• **WHAT YOU SHOULD DO**:
Would you write out the lines from the one containing "### Soluções sugeridas | Suggested solutions" to the end of the records below, exactly and in full, please?

:: EXERCISE MATERIAL

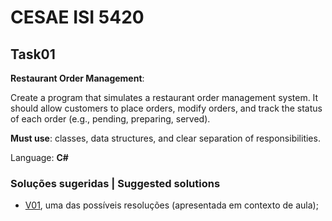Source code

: # CESAE ISI 5420 
 
## Task01 
 
**Restaurant Order Management**: 

Create a program that simulates a restaurant order management system.  It should allow customers to place orders, modify orders, and track the status of each order (e.g., pending, preparing, served). 

**Must use**: classes, data structures, and clear separation of responsibilities.

Language: **C#**

### Soluções sugeridas | Suggested solutions
  
- [V01](RestaurantOrderManagement/V01/), uma das possíveis resoluções (apresentada em contexto de aula);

::::

• **ANSWER SECTION**:
### Soluções sugeridas | Suggested solutions
  
- [V01](RestaurantOrderManagement/V01/), uma das possíveis resoluções (apresentada em contexto de aula);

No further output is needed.